Well she can see at this point, so that's hardly fair.
This is maybe a little unfair, as the production values are excellent and like The Orphanage it feels impressively cinematic for what it is and a couple of sequences manage to rap up the tension pretty effectively, and by all accounts its assembled a pretty effective cast. Belen Rueda was one of the main reasons why The Orphanage worked so well, so naturally she's been recruited again, fulfilling her transition into a later in life scream-queen. It also has Lluis Homar, so excellent in a couple of Almodovar films, but particularly Broken Embraces. The film flat out wastes him though, instead choosing to focus pretty much on Rueda solo, and while she does her best, a weak script and a pretty poorly drawn character make her irritating in places. There's also a weird tonal inconsistency, in that in the first half of the film it masquerades as a Supernatural horror movie and once it reveals itself not to be, it suddenly doesn't make a whole lot of sense. You can almost forgive this in an execution over content kind of way, but make no mistake this is a much stupider movie then it pretends to be.
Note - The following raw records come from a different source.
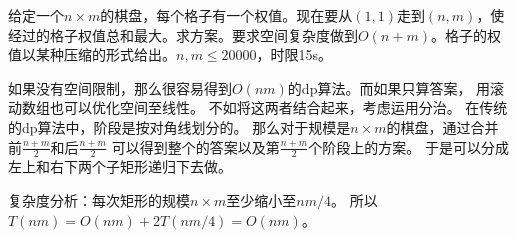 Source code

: \begin{prob}
	给定一个$n \times m$的棋盘，每个格子有一个权值。现在要从$(1,1)$走到$(n,m)$，使经过的格子权值总和最大。求方案。要求空间复杂度做到$O(n+m)$。格子的权值以某种压缩的形式给出。$n,m \le 20000$，时限15s。
\end{prob}

\begin{sol}
	如果没有空间限制，那么很容易得到$O(nm)$的dp算法。而如果只算答案，
	用滚动数组也可以优化空间至线性。
	不如将这两者结合起来，考虑运用分治。
	在传统的dp算法中，阶段是按对角线划分的。
	那么对于规模是$n \times m$的棋盘，通过合并前$\frac{n+m}{2}$和后$\frac{n+m}{2}$
	可以得到整个的答案以及第$\frac{n+m}{2}$个阶段上的方案。
	于是可以分成左上和右下两个子矩形递归下去做。\par
	复杂度分析：每次矩形的规模$n \times m$至少缩小至$nm/4$。
	所以$T(nm) = O(nm) + 2T(nm/4) = O(nm)$。
\end{sol}
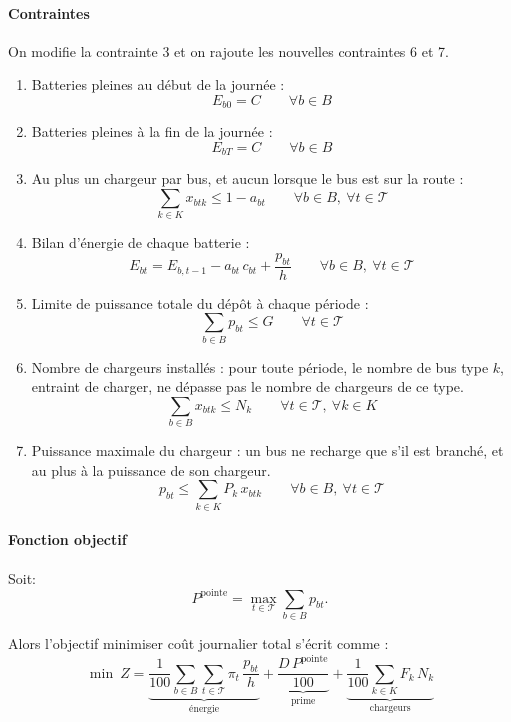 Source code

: \documentclass{article}
\begin{document}
\paragraph{Contraintes}
On modifie la contrainte 3 et on rajoute les nouvelles contraintes 6 et 7. 
\begin{enumerate}
  \item  Batteries pleines au début de la journée :
  \[ E_{b0} = C \qquad \forall b \in B \]

  \item  Batteries pleines à la fin de la journée :
  \[ E_{bT} = C \qquad \forall b \in B \]

  \item  Au plus un chargeur par bus, et aucun lorsque le bus est sur la route :
  \[ \sum_{k \in K} x_{btk} \leq 1 - a_{bt} \qquad \forall b \in B,\ \forall t \in \mathcal{T} \]

  \item  Bilan d'énergie de chaque batterie :
  \[ E_{bt} = E_{b,t-1} - a_{bt}\,c_{bt} + \frac{p_{bt}}{h} \qquad \forall b \in B,\ \forall t \in \mathcal{T} \]

  \item  Limite de puissance totale du dépôt à chaque période :
  \[ \sum_{b \in B} p_{bt} \leq G \qquad \forall t \in \mathcal{T} \]

  \item Nombre de chargeurs installés : pour toute période, le nombre de bus type $k$, entraint de charger, ne dépasse pas le nombre de chargeurs de ce type.
  \[ \sum_{b \in B} x_{btk} \leq N_k \qquad \forall t \in \mathcal{T},\ \forall k \in K \]

  \item Puissance maximale du chargeur : un bus ne recharge que s'il est branché, et au plus à la puissance de son chargeur.
  \[ p_{bt} \leq \sum_{k \in K} P_k\, x_{btk} \qquad \forall b \in B,\ \forall t \in \mathcal{T} \]
\end{enumerate}

\paragraph{Fonction objectif}

Soit:
\[ P^{\text{pointe}} = \max_{t \in \mathcal{T}} \sum_{b \in B} p_{bt}. \]


Alors l'objectif minimiser coût journalier total s'écrit comme :
\[ \min\ Z =
   \underbrace{\frac{1}{100} \sum_{b \in B} \sum_{t \in \mathcal{T}} \pi_t \, \frac{p_{bt}}{h}}_{\text{énergie}}
   + \underbrace{\frac{D \, P^{\text{pointe}}}{100}}_{\text{prime}}
   + \underbrace{\frac{1}{100} \sum_{k \in K} F_k \, N_k}_{\text{chargeurs}} \]
\end{document}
Still, I enjoyed it in places and director Guillem Morales knows how to put together a creepy sequence. It perhaps would have been better if he could write a screenplay worth a damn, but often in the horror genre you have to take what you can get, and this has a pretty classy veneer and I think forced blindness is a concept that generally works in movies, at least at providing cheap thrills. So I think it's a recommendation, only one that has quite a few caveats. And yes the whole last 20 minutes is pretty ridiculous.